- **TASK DIRECTIONS**
Could you write out, exactly, every line from the top of the data through the line holding "- All demo accounts have limited permissions"? Omit the pictures.

- **GIVEN DATA**
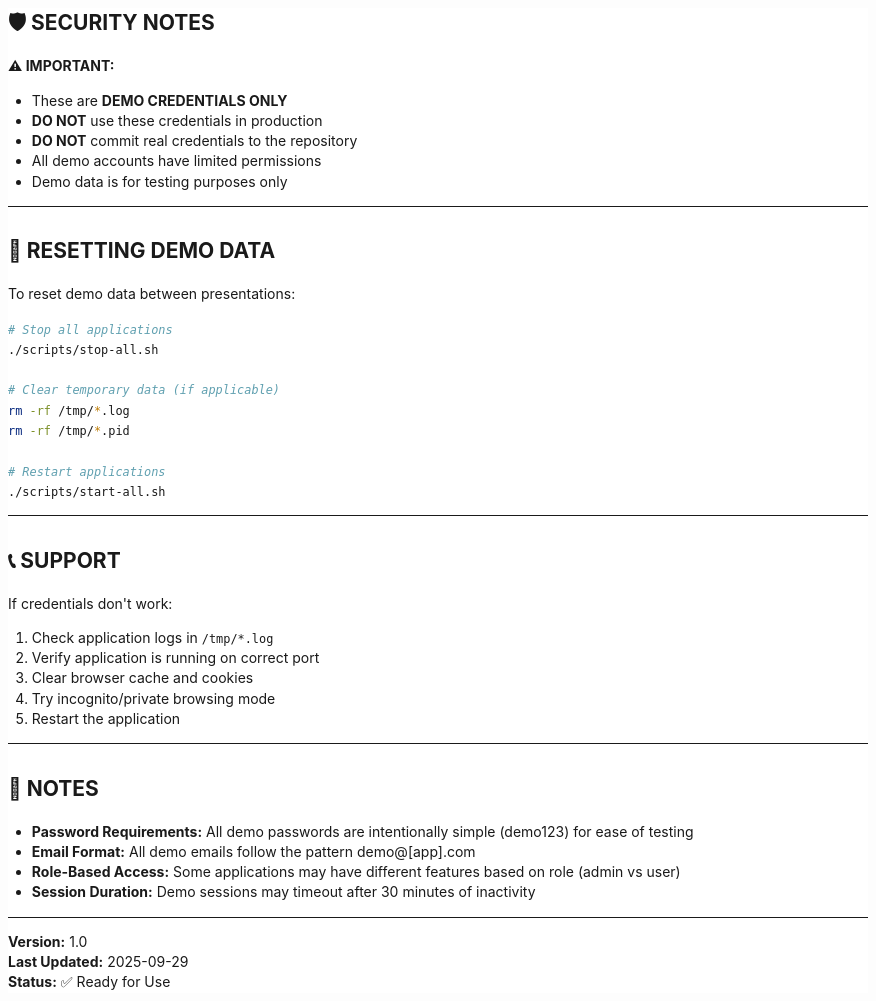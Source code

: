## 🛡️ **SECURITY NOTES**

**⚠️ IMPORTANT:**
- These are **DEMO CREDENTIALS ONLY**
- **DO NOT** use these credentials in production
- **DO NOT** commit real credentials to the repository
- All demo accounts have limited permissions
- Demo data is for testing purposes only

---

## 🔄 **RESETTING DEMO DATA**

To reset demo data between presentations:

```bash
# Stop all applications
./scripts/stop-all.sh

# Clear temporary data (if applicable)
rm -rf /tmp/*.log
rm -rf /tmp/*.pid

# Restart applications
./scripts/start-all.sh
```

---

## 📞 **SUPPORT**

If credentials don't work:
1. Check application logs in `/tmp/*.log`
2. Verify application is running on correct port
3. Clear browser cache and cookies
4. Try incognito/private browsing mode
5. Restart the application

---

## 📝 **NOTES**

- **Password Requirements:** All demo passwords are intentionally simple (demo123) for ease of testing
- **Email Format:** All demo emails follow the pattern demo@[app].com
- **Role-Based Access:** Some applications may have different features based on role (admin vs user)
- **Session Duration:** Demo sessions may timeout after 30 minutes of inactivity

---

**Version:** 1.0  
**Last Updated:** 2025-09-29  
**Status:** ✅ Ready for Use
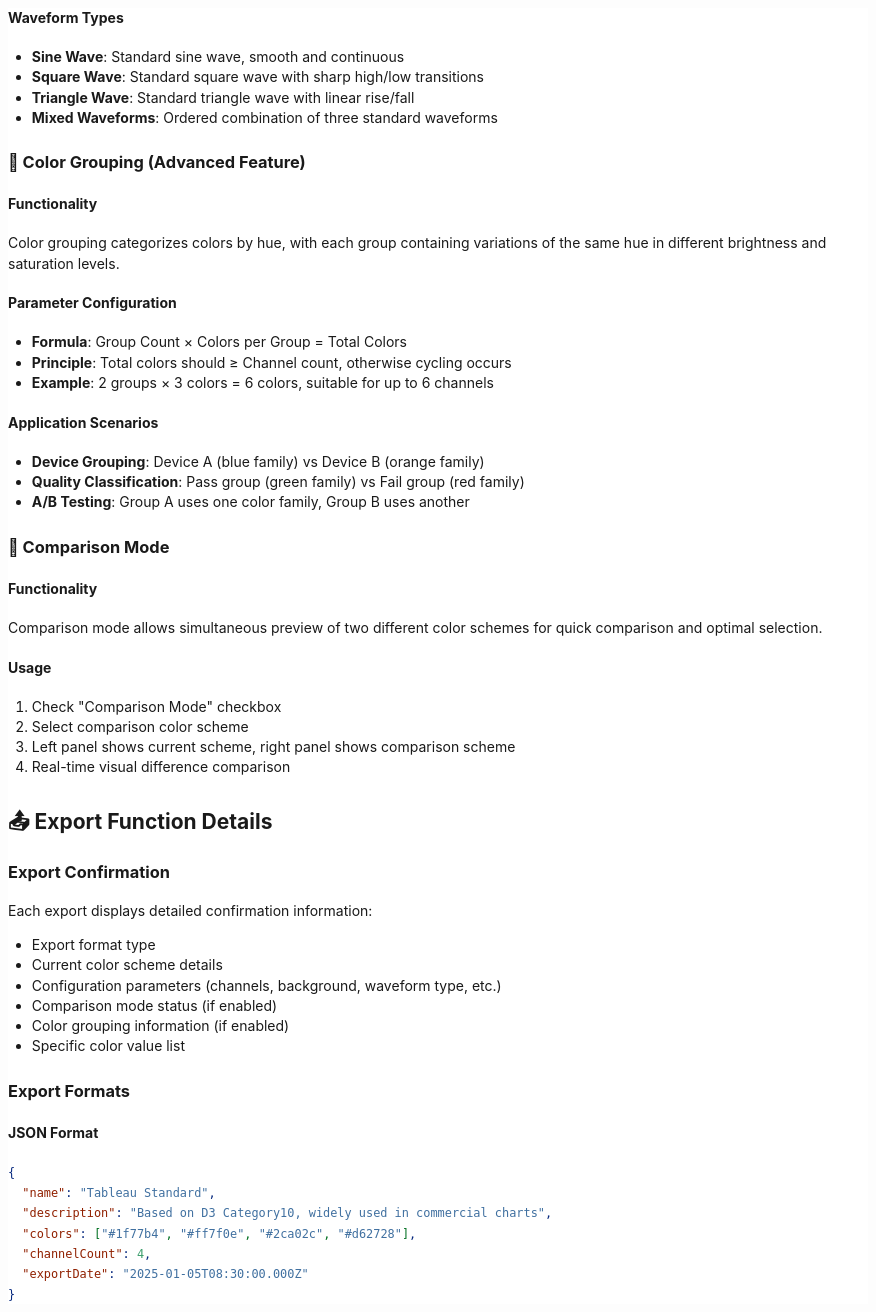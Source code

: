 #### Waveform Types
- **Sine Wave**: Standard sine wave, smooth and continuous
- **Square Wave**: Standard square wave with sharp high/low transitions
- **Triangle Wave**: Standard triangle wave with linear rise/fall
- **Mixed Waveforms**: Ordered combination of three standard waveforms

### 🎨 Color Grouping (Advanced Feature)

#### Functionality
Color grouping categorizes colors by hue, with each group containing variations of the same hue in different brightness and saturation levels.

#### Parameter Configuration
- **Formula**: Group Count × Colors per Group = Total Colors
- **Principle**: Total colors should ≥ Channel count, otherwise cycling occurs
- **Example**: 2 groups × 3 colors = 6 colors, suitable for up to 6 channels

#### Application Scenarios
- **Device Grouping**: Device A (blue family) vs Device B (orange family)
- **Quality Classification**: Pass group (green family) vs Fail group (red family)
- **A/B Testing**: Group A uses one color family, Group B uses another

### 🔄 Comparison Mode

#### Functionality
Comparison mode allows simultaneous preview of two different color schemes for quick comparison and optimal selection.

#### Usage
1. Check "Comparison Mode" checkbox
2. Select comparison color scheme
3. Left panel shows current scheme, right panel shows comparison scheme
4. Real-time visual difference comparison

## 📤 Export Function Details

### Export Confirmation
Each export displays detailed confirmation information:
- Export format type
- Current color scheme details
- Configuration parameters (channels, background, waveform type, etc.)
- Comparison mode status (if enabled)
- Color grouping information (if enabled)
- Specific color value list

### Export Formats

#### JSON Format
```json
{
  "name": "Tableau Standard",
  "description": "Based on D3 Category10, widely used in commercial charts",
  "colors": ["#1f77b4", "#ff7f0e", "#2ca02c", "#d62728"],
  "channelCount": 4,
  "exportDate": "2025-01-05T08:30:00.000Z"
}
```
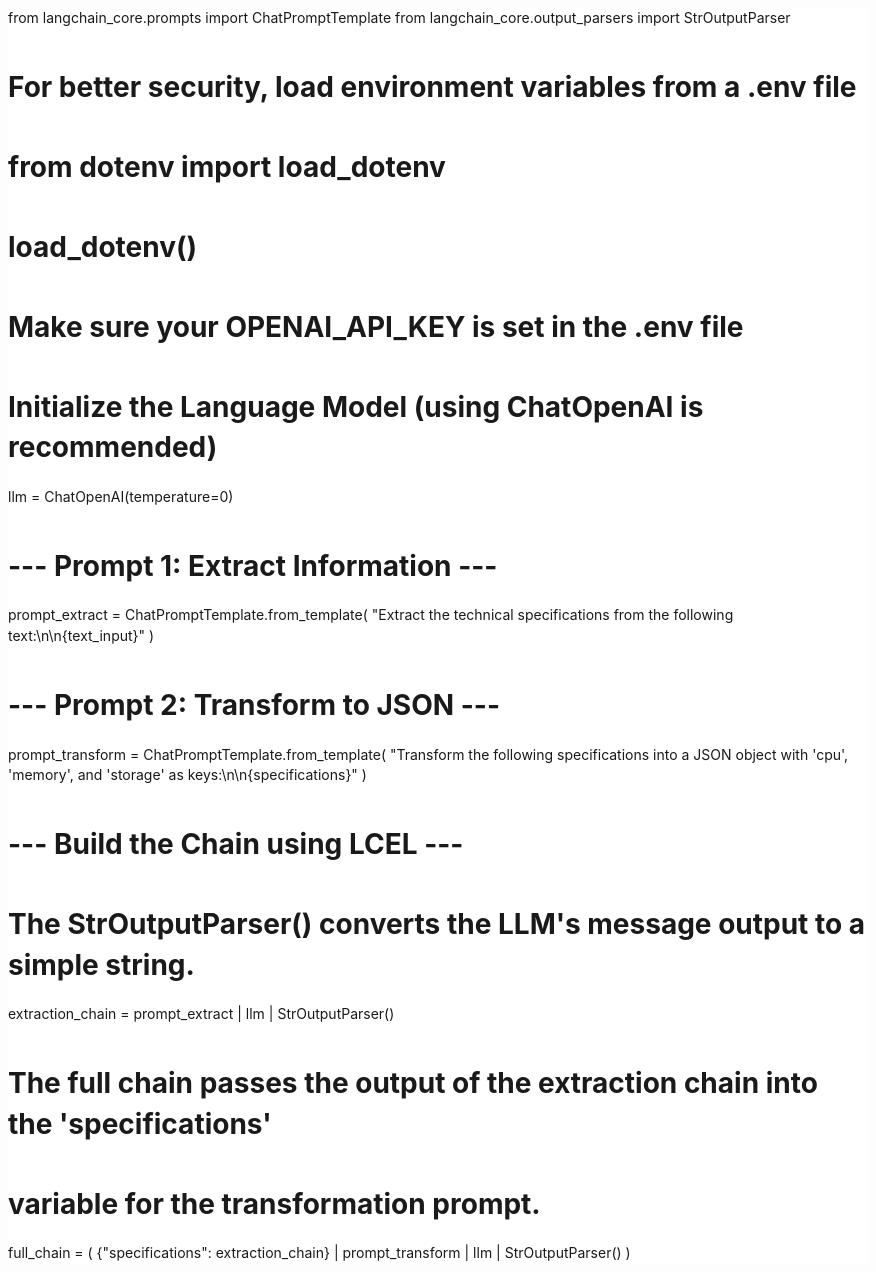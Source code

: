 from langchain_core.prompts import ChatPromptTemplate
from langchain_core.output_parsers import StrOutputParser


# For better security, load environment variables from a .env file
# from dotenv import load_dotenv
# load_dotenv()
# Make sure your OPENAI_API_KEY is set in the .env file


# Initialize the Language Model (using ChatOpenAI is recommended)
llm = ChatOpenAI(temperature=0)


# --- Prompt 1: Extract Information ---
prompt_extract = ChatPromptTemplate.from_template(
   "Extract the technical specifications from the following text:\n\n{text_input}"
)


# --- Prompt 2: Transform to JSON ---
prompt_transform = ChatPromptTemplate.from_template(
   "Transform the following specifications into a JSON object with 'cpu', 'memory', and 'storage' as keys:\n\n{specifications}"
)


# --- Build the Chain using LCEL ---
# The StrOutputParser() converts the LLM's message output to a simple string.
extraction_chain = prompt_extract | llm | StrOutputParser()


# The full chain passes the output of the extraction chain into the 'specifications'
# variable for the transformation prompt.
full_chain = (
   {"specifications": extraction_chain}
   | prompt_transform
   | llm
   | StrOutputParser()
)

- **TASK SOLUTION**
Source code

:## 🛡️ **SECURITY NOTES**

**⚠️ IMPORTANT:**
- These are **DEMO CREDENTIALS ONLY**
- **DO NOT** use these credentials in production
- **DO NOT** commit real credentials to the repository
- All demo accounts have limited permissions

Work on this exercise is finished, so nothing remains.